**WHAT IS EXPECTED:**
Repeat the entries that follow verbatim, without any of their pictures.

**PROVIDED MATERIAL:**
....

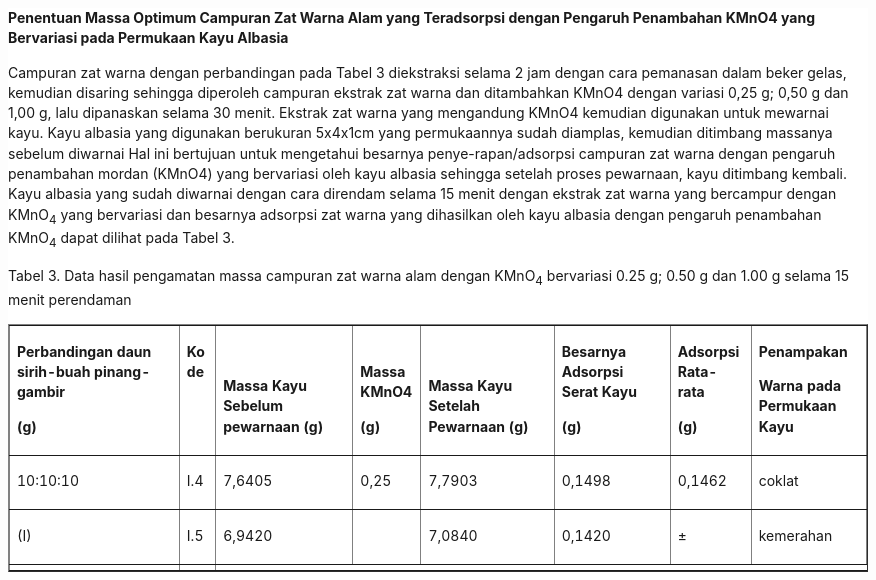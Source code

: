 <p><span class="font3" style="font-weight:bold;">Penentuan Massa Optimum Campuran Zat Warna Alam yang Teradsorpsi dengan Pengaruh Penambahan KMnO</span><span class="font1" style="font-weight:bold;">4 </span><span class="font3" style="font-weight:bold;">yang Bervariasi pada Permukaan Kayu Albasia</span></p>
<p><span class="font3">Campuran zat warna dengan perbandingan pada Tabel 3 diekstraksi selama 2 jam dengan cara pemanasan dalam beker gelas, kemudian disaring sehingga diperoleh campuran ekstrak zat warna dan ditambahkan KMnO</span><span class="font1">4 </span><span class="font3">dengan variasi 0,25 g; 0,50 g dan 1,00 g, lalu dipanaskan selama 30 menit. Ekstrak zat warna yang mengandung KMnO</span><span class="font1">4 </span><span class="font3">kemudian digunakan untuk mewarnai kayu. Kayu albasia yang digunakan berukuran 5x4x1cm yang permukaannya sudah diamplas, kemudian ditimbang massanya sebelum diwarnai Hal ini bertujuan untuk mengetahui besarnya penye-rapan/adsorpsi campuran zat warna dengan pengaruh penambahan mordan (KMnO</span><span class="font1">4</span><span class="font3">) yang bervariasi oleh kayu albasia sehingga setelah proses pewarnaan, kayu ditimbang kembali. Kayu albasia yang sudah diwarnai dengan cara direndam selama 15 menit dengan ekstrak zat warna yang bercampur dengan KMnO<sub>4</sub> yang bervariasi dan besarnya adsorpsi zat warna yang dihasilkan oleh kayu albasia dengan pengaruh penambahan KMnO<sub>4</sub> dapat dilihat pada Tabel 3.</span></p>
<p><span class="font3">Tabel 3. Data hasil pengamatan massa campuran zat warna alam dengan KMnO<sub>4</sub> bervariasi 0.25 g; 0.50 g dan 1.00 g selama 15 menit perendaman</span></p>
<table border="1">
<tr><td style="vertical-align:bottom;">
<p><span class="font3" style="font-weight:bold;">Perbandingan daun sirih-buah pinang- gambir</span></p>
<p><span class="font3" style="font-weight:bold;">(g)</span></p></td><td style="vertical-align:top;">
<p><span class="font3" style="font-weight:bold;">Kode</span></p></td><td style="vertical-align:bottom;">
<p><span class="font3" style="font-weight:bold;">Massa Kayu Sebelum pewarnaan (g)</span></p></td><td style="vertical-align:bottom;">
<p><span class="font3" style="font-weight:bold;">Massa KMnO</span><span class="font1" style="font-weight:bold;">4</span></p>
<p><span class="font3" style="font-weight:bold;">(g)</span></p></td><td style="vertical-align:bottom;">
<p><span class="font3" style="font-weight:bold;">Massa Kayu Setelah Pewarnaan (g)</span></p></td><td style="vertical-align:bottom;">
<p><span class="font3" style="font-weight:bold;">Besarnya Adsorpsi Serat Kayu</span></p>
<p><span class="font3" style="font-weight:bold;">(g)</span></p></td><td style="vertical-align:bottom;">
<p><span class="font3" style="font-weight:bold;">Adsorpsi Rata-rata</span></p>
<p><span class="font3" style="font-weight:bold;">(g)</span></p></td><td style="vertical-align:top;">
<p><span class="font3" style="font-weight:bold;">Penampakan</span></p>
<p><span class="font3" style="font-weight:bold;">Warna pada Permukaan Kayu</span></p></td></tr>
<tr><td style="vertical-align:bottom;">
<p><span class="font3">10:10:10</span></p></td><td style="vertical-align:bottom;">
<p><span class="font3">I.</span><span class="font1">4</span></p></td><td style="vertical-align:bottom;">
<p><span class="font3">7,6405</span></p></td><td style="vertical-align:bottom;">
<p><span class="font3">0,25</span></p></td><td style="vertical-align:bottom;">
<p><span class="font3">7,7903</span></p></td><td style="vertical-align:bottom;">
<p><span class="font3">0,1498</span></p></td><td style="vertical-align:bottom;">
<p><span class="font3">0,1462</span></p></td><td style="vertical-align:bottom;">
<p><span class="font3">coklat</span></p></td></tr>
<tr><td style="vertical-align:bottom;">
<p><span class="font3">(I)</span></p></td><td style="vertical-align:bottom;">
<p><span class="font3">I.</span><span class="font1">5</span></p></td><td style="vertical-align:bottom;">
<p><span class="font3">6,9420</span></p></td><td style="vertical-align:top;"></td><td style="vertical-align:bottom;">
<p><span class="font3">7,0840</span></p></td><td style="vertical-align:bottom;">
<p><span class="font3">0,1420</span></p></td><td style="vertical-align:bottom;">
<p><span class="font3">±</span></p></td><td style="vertical-align:bottom;">
<p><span class="font3">kemerahan</span></p></td></tr>
<tr><td style="vertical-align:top;"></td><td style="vertical-align:bottom;">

....

**RESPONSE TO THE EXERCISE:**
Source code

: <p><span class="font3" style="font-weight:bold;">Penentuan Massa Optimum Campuran Zat Warna Alam yang Teradsorpsi dengan Pengaruh Penambahan KMnO</span><span class="font1" style="font-weight:bold;">4 </span><span class="font3" style="font-weight:bold;">yang Bervariasi pada Permukaan Kayu Albasia</span></p>
<p><span class="font3">Campuran zat warna dengan perbandingan pada Tabel 3 diekstraksi selama 2 jam dengan cara pemanasan dalam beker gelas, kemudian disaring sehingga diperoleh campuran ekstrak zat warna dan ditambahkan KMnO</span><span class="font1">4 </span><span class="font3">dengan variasi 0,25 g; 0,50 g dan 1,00 g, lalu dipanaskan selama 30 menit. Ekstrak zat warna yang mengandung KMnO</span><span class="font1">4 </span><span class="font3">kemudian digunakan untuk mewarnai kayu. Kayu albasia yang digunakan berukuran 5x4x1cm yang permukaannya sudah diamplas, kemudian ditimbang massanya sebelum diwarnai Hal ini bertujuan untuk mengetahui besarnya penye-rapan/adsorpsi campuran zat warna dengan pengaruh penambahan mordan (KMnO</span><span class="font1">4</span><span class="font3">) yang bervariasi oleh kayu albasia sehingga setelah proses pewarnaan, kayu ditimbang kembali. Kayu albasia yang sudah diwarnai dengan cara direndam selama 15 menit dengan ekstrak zat warna yang bercampur dengan KMnO<sub>4</sub> yang bervariasi dan besarnya adsorpsi zat warna yang dihasilkan oleh kayu albasia dengan pengaruh penambahan KMnO<sub>4</sub> dapat dilihat pada Tabel 3.</span></p>
<p><span class="font3">Tabel 3. Data hasil pengamatan massa campuran zat warna alam dengan KMnO<sub>4</sub> bervariasi 0.25 g; 0.50 g dan 1.00 g selama 15 menit perendaman</span></p>
<table border="1">
<tr><td style="vertical-align:bottom;">
<p><span class="font3" style="font-weight:bold;">Perbandingan daun sirih-buah pinang- gambir</span></p>
<p><span class="font3" style="font-weight:bold;">(g)</span></p></td><td style="vertical-align:top;">
<p><span class="font3" style="font-weight:bold;">Kode</span></p></td><td style="vertical-align:bottom;">
<p><span class="font3" style="font-weight:bold;">Massa Kayu Sebelum pewarnaan (g)</span></p></td><td style="vertical-align:bottom;">
<p><span class="font3" style="font-weight:bold;">Massa KMnO</span><span class="font1" style="font-weight:bold;">4</span></p>
<p><span class="font3" style="font-weight:bold;">(g)</span></p></td><td style="vertical-align:bottom;">
<p><span class="font3" style="font-weight:bold;">Massa Kayu Setelah Pewarnaan (g)</span></p></td><td style="vertical-align:bottom;">
<p><span class="font3" style="font-weight:bold;">Besarnya Adsorpsi Serat Kayu</span></p>
<p><span class="font3" style="font-weight:bold;">(g)</span></p></td><td style="vertical-align:bottom;">
<p><span class="font3" style="font-weight:bold;">Adsorpsi Rata-rata</span></p>
<p><span class="font3" style="font-weight:bold;">(g)</span></p></td><td style="vertical-align:top;">
<p><span class="font3" style="font-weight:bold;">Penampakan</span></p>
<p><span class="font3" style="font-weight:bold;">Warna pada Permukaan Kayu</span></p></td></tr>
<tr><td style="vertical-align:bottom;">
<p><span class="font3">10:10:10</span></p></td><td style="vertical-align:bottom;">
<p><span class="font3">I.</span><span class="font1">4</span></p></td><td style="vertical-align:bottom;">
<p><span class="font3">7,6405</span></p></td><td style="vertical-align:bottom;">
<p><span class="font3">0,25</span></p></td><td style="vertical-align:bottom;">
<p><span class="font3">7,7903</span></p></td><td style="vertical-align:bottom;">
<p><span class="font3">0,1498</span></p></td><td style="vertical-align:bottom;">
<p><span class="font3">0,1462</span></p></td><td style="vertical-align:bottom;">
<p><span class="font3">coklat</span></p></td></tr>
<tr><td style="vertical-align:bottom;">
<p><span class="font3">(I)</span></p></td><td style="vertical-align:bottom;">
<p><span class="font3">I.</span><span class="font1">5</span></p></td><td style="vertical-align:bottom;">
<p><span class="font3">6,9420</span></p></td><td style="vertical-align:top;"></td><td style="vertical-align:bottom;">
<p><span class="font3">7,0840</span></p></td><td style="vertical-align:bottom;">
<p><span class="font3">0,1420</span></p></td><td style="vertical-align:bottom;">
<p><span class="font3">±</span></p></td><td style="vertical-align:bottom;">
<p><span class="font3">kemerahan</span></p></td></tr>
<tr><td style="vertical-align:top;"></td><td style="vertical-align:bottom;">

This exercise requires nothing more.